• **To do**: Nothing but the lines from the start of the entries through the line holding "### Features" is to be repeated, exactly and with pictures excluded.
Supplied data section start
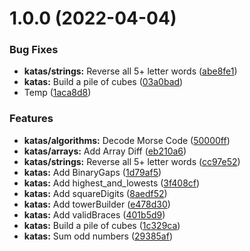 # 1.0.0 (2022-04-04)


### Bug Fixes

* **katas/strings:** Reverse all 5+ letter words ([abe8fe1](https://github.com/roalcantara/katas-nodejs/commit/abe8fe16335bac79205eed1b6f7c0777997226ae))
* **katas:** Build a pile of cubes ([03a0bad](https://github.com/roalcantara/katas-nodejs/commit/03a0bad17fa362f19db87408467c0eb4898fa9ac))
* Temp ([1aca8d8](https://github.com/roalcantara/katas-nodejs/commit/1aca8d8f69fa697008c20661ee452df860d82324))


### Features

* **katas/algorithms:** Decode Morse Code ([50000ff](https://github.com/roalcantara/katas-nodejs/commit/50000ff1adbafbced774368b569f17b4ee6a5147))
* **katas/arrays:** Add Array Diff ([eb210a6](https://github.com/roalcantara/katas-nodejs/commit/eb210a6e1f9340337a7a890d25410c230553a9ac))
* **katas/strings:** Reverse all 5+ letter words ([cc97e52](https://github.com/roalcantara/katas-nodejs/commit/cc97e52ace816d5db4ea4e9247505bd35c9a06b0))
* **katas:** Add BinaryGaps ([1d79af5](https://github.com/roalcantara/katas-nodejs/commit/1d79af549fc8736693839fa654d26b361f01fb53))
* **katas:** Add highest_and_lowests ([3f408cf](https://github.com/roalcantara/katas-nodejs/commit/3f408cfe4ab03d7fd27dbc2e1eb37b96d363f5c5))
* **katas:** Add squareDigits ([8aedf52](https://github.com/roalcantara/katas-nodejs/commit/8aedf5218212d721fd91c60dd7021d766d1e41db))
* **katas:** Add towerBuilder ([e478d30](https://github.com/roalcantara/katas-nodejs/commit/e478d304eb3ee9bfe69536be36ab7f796ad376b7))
* **katas:** Add validBraces ([401b5d9](https://github.com/roalcantara/katas-nodejs/commit/401b5d94368c33bfda417c6e305e30c55a864803))
* **katas:** Build a pile of cubes ([1c329ca](https://github.com/roalcantara/katas-nodejs/commit/1c329ca4519cde8b12caf5cafd6a19812e077619))
* **katas:** Sum odd numbers ([29385af](https://github.com/roalcantara/katas-nodejs/commit/29385afde255851b933f0c4f20e2ef058b7c4681))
Supplied data section end
• **Exercise result**:
 # 1.0.0 (2022-04-04)


### Bug Fixes

* **katas/strings:** Reverse all 5+ letter words ([abe8fe1](https://github.com/roalcantara/katas-nodejs/commit/abe8fe16335bac79205eed1b6f7c0777997226ae))
* **katas:** Build a pile of cubes ([03a0bad](https://github.com/roalcantara/katas-nodejs/commit/03a0bad17fa362f19db87408467c0eb4898fa9ac))
* Temp ([1aca8d8](https://github.com/roalcantara/katas-nodejs/commit/1aca8d8f69fa697008c20661ee452df860d82324))


### Features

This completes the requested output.